* **Exercise prompt**: Transcribe the data underneath exactly, keeping every word in place.

Segment Start: Provided information

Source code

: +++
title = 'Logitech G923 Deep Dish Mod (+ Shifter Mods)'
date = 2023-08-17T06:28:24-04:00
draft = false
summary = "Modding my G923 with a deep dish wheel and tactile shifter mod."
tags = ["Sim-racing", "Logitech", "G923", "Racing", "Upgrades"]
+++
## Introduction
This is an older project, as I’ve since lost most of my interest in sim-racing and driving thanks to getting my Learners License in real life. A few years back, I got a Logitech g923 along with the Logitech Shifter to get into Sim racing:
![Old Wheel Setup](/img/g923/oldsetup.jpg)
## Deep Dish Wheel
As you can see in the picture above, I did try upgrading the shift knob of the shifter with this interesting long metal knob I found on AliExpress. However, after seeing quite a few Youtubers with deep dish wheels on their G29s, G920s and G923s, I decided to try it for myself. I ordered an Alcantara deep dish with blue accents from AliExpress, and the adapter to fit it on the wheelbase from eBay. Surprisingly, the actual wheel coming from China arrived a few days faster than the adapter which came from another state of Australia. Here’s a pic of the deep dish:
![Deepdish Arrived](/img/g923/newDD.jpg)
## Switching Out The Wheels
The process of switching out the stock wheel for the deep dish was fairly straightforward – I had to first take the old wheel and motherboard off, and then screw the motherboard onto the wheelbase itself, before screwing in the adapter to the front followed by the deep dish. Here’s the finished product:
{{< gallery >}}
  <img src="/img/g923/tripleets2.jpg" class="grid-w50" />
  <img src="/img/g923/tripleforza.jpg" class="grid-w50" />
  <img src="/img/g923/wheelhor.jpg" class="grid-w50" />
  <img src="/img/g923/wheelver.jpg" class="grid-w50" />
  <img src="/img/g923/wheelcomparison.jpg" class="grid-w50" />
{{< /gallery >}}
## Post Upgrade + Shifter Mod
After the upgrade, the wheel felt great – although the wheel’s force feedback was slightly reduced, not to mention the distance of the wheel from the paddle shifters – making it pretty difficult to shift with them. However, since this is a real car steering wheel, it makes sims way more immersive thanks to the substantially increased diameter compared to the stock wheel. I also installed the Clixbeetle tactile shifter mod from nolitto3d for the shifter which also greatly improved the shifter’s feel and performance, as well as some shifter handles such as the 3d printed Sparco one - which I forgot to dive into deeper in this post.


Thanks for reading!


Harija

Segment End: Provided information

* **Solution to the exercise**:
Source code

: +++
title = 'Logitech G923 Deep Dish Mod (+ Shifter Mods)'
date = 2023-08-17T06:28:24-04:00
draft = false
summary = "Modding my G923 with a deep dish wheel and tactile shifter mod."
tags = ["Sim-racing", "Logitech", "G923", "Racing", "Upgrades"]
+++
## Introduction
This is an older project, as I’ve since lost most of my interest in sim-racing and driving thanks to getting my Learners License in real life. A few years back, I got a Logitech g923 along with the Logitech Shifter to get into Sim racing:
![Old Wheel Setup](/img/g923/oldsetup.jpg)
## Deep Dish Wheel
As you can see in the picture above, I did try upgrading the shift knob of the shifter with this interesting long metal knob I found on AliExpress. However, after seeing quite a few Youtubers with deep dish wheels on their G29s, G920s and G923s, I decided to try it for myself. I ordered an Alcantara deep dish with blue accents from AliExpress, and the adapter to fit it on the wheelbase from eBay. Surprisingly, the actual wheel coming from China arrived a few days faster than the adapter which came from another state of Australia. Here’s a pic of the deep dish:
![Deepdish Arrived](/img/g923/newDD.jpg)
## Switching Out The Wheels
The process of switching out the stock wheel for the deep dish was fairly straightforward – I had to first take the old wheel and motherboard off, and then screw the motherboard onto the wheelbase itself, before screwing in the adapter to the front followed by the deep dish. Here’s the finished product:
{{< gallery >}}
  <img src="/img/g923/tripleets2.jpg" class="grid-w50" />
  <img src="/img/g923/tripleforza.jpg" class="grid-w50" />
  <img src="/img/g923/wheelhor.jpg" class="grid-w50" />
  <img src="/img/g923/wheelver.jpg" class="grid-w50" />
  <img src="/img/g923/wheelcomparison.jpg" class="grid-w50" />
{{< /gallery >}}
## Post Upgrade + Shifter Mod
After the upgrade, the wheel felt great – although the wheel’s force feedback was slightly reduced, not to mention the distance of the wheel from the paddle shifters – making it pretty difficult to shift with them. However, since this is a real car steering wheel, it makes sims way more immersive thanks to the substantially increased diameter compared to the stock wheel. I also installed the Clixbeetle tactile shifter mod from nolitto3d for the shifter which also greatly improved the shifter’s feel and performance, as well as some shifter handles such as the 3d printed Sparco one - which I forgot to dive into deeper in this post.


Thanks for reading!


Harija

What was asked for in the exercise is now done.